A National Labor Relations Board administrative judge rebuffed an NLRB regional director’s attempt to deny independent contractor status to Menards’ delivery drivers.
The initial action was originally brought in August 2016 by the Office & Professional Employees International Union, alleging that Menards violated federal labor by misclassifying the drivers as owner-operators instead of employees.
Menards sells and delivers home improvement merchandise from more than 300 stores throughout the United States. Its delivery services are supplied by contracting with independent drivers and small fleets. Menards arranges the delivery and handles the payment from the customer.

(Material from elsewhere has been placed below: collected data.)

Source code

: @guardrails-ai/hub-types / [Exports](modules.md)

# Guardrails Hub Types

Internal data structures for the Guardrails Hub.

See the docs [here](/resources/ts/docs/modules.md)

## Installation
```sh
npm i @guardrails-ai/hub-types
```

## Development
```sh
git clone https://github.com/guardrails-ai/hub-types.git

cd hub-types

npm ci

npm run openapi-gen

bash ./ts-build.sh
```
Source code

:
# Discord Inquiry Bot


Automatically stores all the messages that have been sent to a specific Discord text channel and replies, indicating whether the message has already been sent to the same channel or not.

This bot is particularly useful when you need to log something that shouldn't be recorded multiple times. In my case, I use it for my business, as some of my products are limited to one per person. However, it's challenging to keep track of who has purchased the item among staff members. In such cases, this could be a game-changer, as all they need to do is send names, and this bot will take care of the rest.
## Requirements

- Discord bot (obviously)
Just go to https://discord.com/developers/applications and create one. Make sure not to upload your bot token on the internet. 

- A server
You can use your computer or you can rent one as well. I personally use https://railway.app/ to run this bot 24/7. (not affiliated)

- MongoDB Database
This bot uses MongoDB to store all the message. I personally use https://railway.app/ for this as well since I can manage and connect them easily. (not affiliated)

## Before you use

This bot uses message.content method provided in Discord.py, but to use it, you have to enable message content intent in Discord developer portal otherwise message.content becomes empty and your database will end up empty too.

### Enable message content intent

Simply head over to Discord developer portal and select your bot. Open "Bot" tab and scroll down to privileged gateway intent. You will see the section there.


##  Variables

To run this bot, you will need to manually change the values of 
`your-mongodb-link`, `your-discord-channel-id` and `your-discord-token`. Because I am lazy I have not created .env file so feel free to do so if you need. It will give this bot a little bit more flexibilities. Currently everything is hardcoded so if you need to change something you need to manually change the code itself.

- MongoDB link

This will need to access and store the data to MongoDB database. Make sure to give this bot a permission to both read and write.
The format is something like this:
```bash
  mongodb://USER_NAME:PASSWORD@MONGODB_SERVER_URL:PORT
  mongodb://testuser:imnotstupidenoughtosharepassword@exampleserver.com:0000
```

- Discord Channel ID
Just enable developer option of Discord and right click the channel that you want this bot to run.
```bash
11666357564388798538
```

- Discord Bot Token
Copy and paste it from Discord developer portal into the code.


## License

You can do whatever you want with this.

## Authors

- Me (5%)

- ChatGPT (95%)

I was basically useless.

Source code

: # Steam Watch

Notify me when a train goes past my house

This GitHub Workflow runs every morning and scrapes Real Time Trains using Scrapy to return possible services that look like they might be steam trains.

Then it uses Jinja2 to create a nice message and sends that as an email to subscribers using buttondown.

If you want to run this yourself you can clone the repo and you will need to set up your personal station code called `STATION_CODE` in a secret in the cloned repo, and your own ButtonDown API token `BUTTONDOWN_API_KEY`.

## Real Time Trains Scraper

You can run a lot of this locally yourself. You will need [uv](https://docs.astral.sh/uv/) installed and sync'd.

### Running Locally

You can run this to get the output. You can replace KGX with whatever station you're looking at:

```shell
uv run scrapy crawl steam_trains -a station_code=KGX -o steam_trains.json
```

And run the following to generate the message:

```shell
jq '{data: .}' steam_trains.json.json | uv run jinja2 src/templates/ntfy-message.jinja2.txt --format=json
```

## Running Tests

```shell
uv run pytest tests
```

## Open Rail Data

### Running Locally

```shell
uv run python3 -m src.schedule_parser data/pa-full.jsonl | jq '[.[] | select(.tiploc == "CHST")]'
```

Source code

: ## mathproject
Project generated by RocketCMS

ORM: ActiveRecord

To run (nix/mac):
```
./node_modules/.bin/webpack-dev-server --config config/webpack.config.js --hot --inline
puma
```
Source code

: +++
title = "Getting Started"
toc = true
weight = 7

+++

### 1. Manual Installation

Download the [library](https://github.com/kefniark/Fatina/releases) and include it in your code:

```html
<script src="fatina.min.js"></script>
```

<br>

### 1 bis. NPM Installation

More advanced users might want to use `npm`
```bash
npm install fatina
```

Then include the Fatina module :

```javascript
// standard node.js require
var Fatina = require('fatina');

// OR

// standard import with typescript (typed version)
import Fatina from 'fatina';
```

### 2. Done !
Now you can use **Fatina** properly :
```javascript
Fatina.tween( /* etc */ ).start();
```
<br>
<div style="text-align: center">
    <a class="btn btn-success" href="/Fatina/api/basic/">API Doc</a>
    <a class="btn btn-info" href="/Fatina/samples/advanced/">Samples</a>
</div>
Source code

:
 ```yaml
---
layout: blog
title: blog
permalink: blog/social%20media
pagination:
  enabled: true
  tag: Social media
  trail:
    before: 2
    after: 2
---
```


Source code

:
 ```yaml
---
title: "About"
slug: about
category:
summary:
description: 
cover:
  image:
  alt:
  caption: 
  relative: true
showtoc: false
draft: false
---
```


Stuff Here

The judge found that the drivers and small fleet owners had control over the work; were involved in a distinct business; supplied the instrumentalities of their work; could terminate the contracts on short notice; were paid by the job; believed their relationships were those of independent contractors; and had meaningful opportunity to provide their services to other companies.
“The ruling in this decision is a win for the IC model which has been continuously under fire by unions, and state and federal agencies attempting to undermine the long‑established business model” say attorneys Matthew Selby and Richard Plewacki of the law firm of Benesch Friedlander Coplan & Aronoff LLP.
The decision took into account several facts and factors that are generally common to truckers providing hauling services provided by owner-operators, they note.
“The analysis by the NLRB administrative judge provides a road map for others to compare against their IC agreements and more importantly, their operational actions,” Selby and Plewacki say.